__What to do__
An unchanged copy of each entry below is needed; keep the pictures out of it.
[Provided material Boundary: Start]
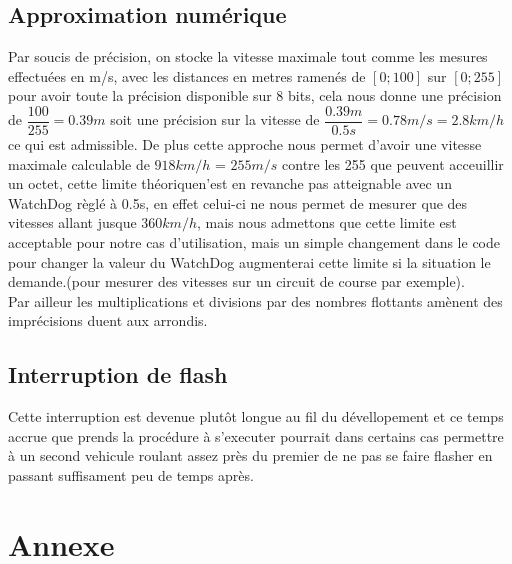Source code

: \documentclass[a4paper, 12pt]{article}
\begin{document}
		\subsection{Approximation numérique}
		Par soucis de précision, on stocke la vitesse maximale tout comme les mesures effectuées en m/s, avec les distances en metres ramenés de $[0;100]$ sur $[0;255]$ pour avoir toute la précision disponible sur 8 bits, cela nous donne une précision de $\dfrac{100}{255} = 0.39m$ soit une précision sur la vitesse de $\dfrac{0.39m}{0.5s} = 0.78m/s = 2.8 km/h$ ce qui est admissible. De plus cette approche nous permet d'avoir une vitesse maximale calculable de $918km/h$ = $255m/s$ contre les 255 que peuvent acceuillir un octet, cette limite théoriquen'est en revanche pas atteignable avec un WatchDog règlé à 0.5s, en effet celui-ci ne nous permet de mesurer que des vitesses allant jusque $360km/h$, mais nous admettons que cette limite est acceptable pour notre cas d'utilisation, mais un simple changement dans le code pour changer la valeur du WatchDog augmenterai cette limite si la situation le demande.(pour mesurer des vitesses sur un circuit de course par exemple).\\
 		Par ailleur les multiplications et divisions par des nombres flottants amènent des imprécisions duent aux arrondis.
		
		\subsection{Interruption de flash}
		Cette interruption est devenue plutôt longue au fil du dévellopement et ce temps accrue que prends la procédure à s'executer pourrait dans certains cas permettre à un second vehicule roulant assez près du premier de ne pas se faire flasher en passant suffisament peu de temps après.
		
		\newpage
		\section{Annexe}
\end{document}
[Provided material Boundary: End]
__Task answer__
Source code

: \documentclass[a4paper, 12pt]{article}
\begin{document}
		\subsection{Approximation numérique}
		Par soucis de précision, on stocke la vitesse maximale tout comme les mesures effectuées en m/s, avec les distances en metres ramenés de $[0;100]$ sur $[0;255]$ pour avoir toute la précision disponible sur 8 bits, cela nous donne une précision de $\dfrac{100}{255} = 0.39m$ soit une précision sur la vitesse de $\dfrac{0.39m}{0.5s} = 0.78m/s = 2.8 km/h$ ce qui est admissible. De plus cette approche nous permet d'avoir une vitesse maximale calculable de $918km/h$ = $255m/s$ contre les 255 que peuvent acceuillir un octet, cette limite théoriquen'est en revanche pas atteignable avec un WatchDog règlé à 0.5s, en effet celui-ci ne nous permet de mesurer que des vitesses allant jusque $360km/h$, mais nous admettons que cette limite est acceptable pour notre cas d'utilisation, mais un simple changement dans le code pour changer la valeur du WatchDog augmenterai cette limite si la situation le demande.(pour mesurer des vitesses sur un circuit de course par exemple).\\
 		Par ailleur les multiplications et divisions par des nombres flottants amènent des imprécisions duent aux arrondis.
		
		\subsection{Interruption de flash}
		Cette interruption est devenue plutôt longue au fil du dévellopement et ce temps accrue que prends la procédure à s'executer pourrait dans certains cas permettre à un second vehicule roulant assez près du premier de ne pas se faire flasher en passant suffisament peu de temps après.
		
		\newpage
		\section{Annexe}
\end{document}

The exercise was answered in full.